**Pictures paired with source code**.
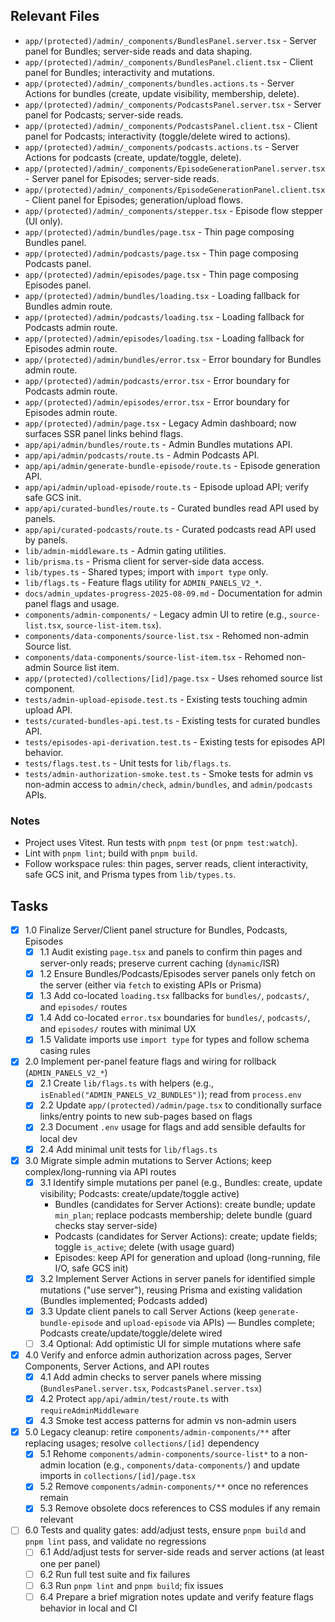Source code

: ## Relevant Files

- `app/(protected)/admin/_components/BundlesPanel.server.tsx` - Server panel for Bundles; server-side reads and data shaping.
- `app/(protected)/admin/_components/BundlesPanel.client.tsx` - Client panel for Bundles; interactivity and mutations.
- `app/(protected)/admin/_components/bundles.actions.ts` - Server Actions for bundles (create, update visibility, membership, delete).
- `app/(protected)/admin/_components/PodcastsPanel.server.tsx` - Server panel for Podcasts; server-side reads.
- `app/(protected)/admin/_components/PodcastsPanel.client.tsx` - Client panel for Podcasts; interactivity (toggle/delete wired to actions).
- `app/(protected)/admin/_components/podcasts.actions.ts` - Server Actions for podcasts (create, update/toggle, delete).
- `app/(protected)/admin/_components/EpisodeGenerationPanel.server.tsx` - Server panel for Episodes; server-side reads.
- `app/(protected)/admin/_components/EpisodeGenerationPanel.client.tsx` - Client panel for Episodes; generation/upload flows.
- `app/(protected)/admin/_components/stepper.tsx` - Episode flow stepper (UI only).
- `app/(protected)/admin/bundles/page.tsx` - Thin page composing Bundles panel.
- `app/(protected)/admin/podcasts/page.tsx` - Thin page composing Podcasts panel.
- `app/(protected)/admin/episodes/page.tsx` - Thin page composing Episodes panel.
- `app/(protected)/admin/bundles/loading.tsx` - Loading fallback for Bundles admin route.
- `app/(protected)/admin/podcasts/loading.tsx` - Loading fallback for Podcasts admin route.
- `app/(protected)/admin/episodes/loading.tsx` - Loading fallback for Episodes admin route.
- `app/(protected)/admin/bundles/error.tsx` - Error boundary for Bundles admin route.
- `app/(protected)/admin/podcasts/error.tsx` - Error boundary for Podcasts admin route.
- `app/(protected)/admin/episodes/error.tsx` - Error boundary for Episodes admin route.
- `app/(protected)/admin/page.tsx` - Legacy Admin dashboard; now surfaces SSR panel links behind flags.
- `app/api/admin/bundles/route.ts` - Admin Bundles mutations API.
- `app/api/admin/podcasts/route.ts` - Admin Podcasts API.
- `app/api/admin/generate-bundle-episode/route.ts` - Episode generation API.
- `app/api/admin/upload-episode/route.ts` - Episode upload API; verify safe GCS init.
- `app/api/curated-bundles/route.ts` - Curated bundles read API used by panels.
- `app/api/curated-podcasts/route.ts` - Curated podcasts read API used by panels.
- `lib/admin-middleware.ts` - Admin gating utilities.
- `lib/prisma.ts` - Prisma client for server-side data access.
- `lib/types.ts` - Shared types; import with `import type` only.
- `lib/flags.ts` - Feature flags utility for `ADMIN_PANELS_V2_*`.
- `docs/admin_updates-progress-2025-08-09.md` - Documentation for admin panel flags and usage.
- `components/admin-components/` - Legacy admin UI to retire (e.g., `source-list.tsx`, `source-list-item.tsx`).
- `components/data-components/source-list.tsx` - Rehomed non-admin Source list.
- `components/data-components/source-list-item.tsx` - Rehomed non-admin Source list item.
- `app/(protected)/collections/[id]/page.tsx` - Uses rehomed source list component.
- `tests/admin-upload-episode.test.ts` - Existing tests touching admin upload API.
- `tests/curated-bundles-api.test.ts` - Existing tests for curated bundles API.
- `tests/episodes-api-derivation.test.ts` - Existing tests for episodes API behavior.
- `tests/flags.test.ts` - Unit tests for `lib/flags.ts`.
- `tests/admin-authorization-smoke.test.ts` - Smoke tests for admin vs non-admin access to `admin/check`, `admin/bundles`, and `admin/podcasts` APIs.

### Notes

- Project uses Vitest. Run tests with `pnpm test` (or `pnpm test:watch`).
- Lint with `pnpm lint`; build with `pnpm build`.
- Follow workspace rules: thin pages, server reads, client interactivity, safe GCS init, and Prisma types from `lib/types.ts`.

## Tasks

- [x] 1.0 Finalize Server/Client panel structure for Bundles, Podcasts, Episodes
  - [x] 1.1 Audit existing `page.tsx` and panels to confirm thin pages and server-only reads; preserve current caching (`dynamic`/ISR)
  - [x] 1.2 Ensure Bundles/Podcasts/Episodes server panels only fetch on the server (either via `fetch` to existing APIs or Prisma)
  - [x] 1.3 Add co-located `loading.tsx` fallbacks for `bundles/`, `podcasts/`, and `episodes/` routes
  - [x] 1.4 Add co-located `error.tsx` boundaries for `bundles/`, `podcasts/`, and `episodes/` routes with minimal UX
  - [x] 1.5 Validate imports use `import type` for types and follow schema casing rules

- [x] 2.0 Implement per-panel feature flags and wiring for rollback (`ADMIN_PANELS_V2_*`)
  - [x] 2.1 Create `lib/flags.ts` with helpers (e.g., `isEnabled("ADMIN_PANELS_V2_BUNDLES")`); read from `process.env`
  - [x] 2.2 Update `app/(protected)/admin/page.tsx` to conditionally surface links/entry points to new sub-pages based on flags
  - [x] 2.3 Document `.env` usage for flags and add sensible defaults for local dev
  - [x] 2.4 Add minimal unit tests for `lib/flags.ts`

- [x] 3.0 Migrate simple admin mutations to Server Actions; keep complex/long-running via API routes
  - [x] 3.1 Identify simple mutations per panel (e.g., Bundles: create, update visibility; Podcasts: create/update/toggle active)
    - Bundles (candidates for Server Actions): create bundle; update `min_plan`; replace podcasts membership; delete bundle (guard checks stay server-side)
    - Podcasts (candidates for Server Actions): create; update fields; toggle `is_active`; delete (with usage guard)
    - Episodes: keep API for generation and upload (long-running, file I/O, safe GCS init)
  - [x] 3.2 Implement Server Actions in server panels for identified simple mutations ("use server"), reusing Prisma and existing validation (Bundles implemented; Podcasts added)
  - [x] 3.3 Update client panels to call Server Actions (keep `generate-bundle-episode` and `upload-episode` via APIs) — Bundles complete; Podcasts create/update/toggle/delete wired
  - [ ] 3.4 Optional: Add optimistic UI for simple mutations where safe

- [x] 4.0 Verify and enforce admin authorization across pages, Server Components, Server Actions, and API routes
  - [x] 4.1 Add admin checks to server panels where missing (`BundlesPanel.server.tsx`, `PodcastsPanel.server.tsx`)
  - [x] 4.2 Protect `app/api/admin/test/route.ts` with `requireAdminMiddleware`
  - [x] 4.3 Smoke test access patterns for admin vs non-admin users

- [x] 5.0 Legacy cleanup: retire `components/admin-components/**` after replacing usages; resolve `collections/[id]` dependency
  - [x] 5.1 Rehome `components/admin-components/source-list*` to a non-admin location (e.g., `components/data-components/`) and update imports in `collections/[id]/page.tsx`
  - [x] 5.2 Remove `components/admin-components/**` once no references remain
  - [x] 5.3 Remove obsolete docs references to CSS modules if any remain relevant

- [ ] 6.0 Tests and quality gates: add/adjust tests, ensure `pnpm build` and `pnpm lint` pass, and validate no regressions
  - [ ] 6.1 Add/adjust tests for server-side reads and server actions (at least one per panel)
  - [ ] 6.2 Run full test suite and fix failures
  - [ ] 6.3 Run `pnpm lint` and `pnpm build`; fix issues
  - [ ] 6.4 Prepare a brief migration notes update and verify feature flags behavior in local and CI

**Directions**. How many lines in the entries above hold the string "only"? Answer with the number and nothing more.

**Result of this task**. 4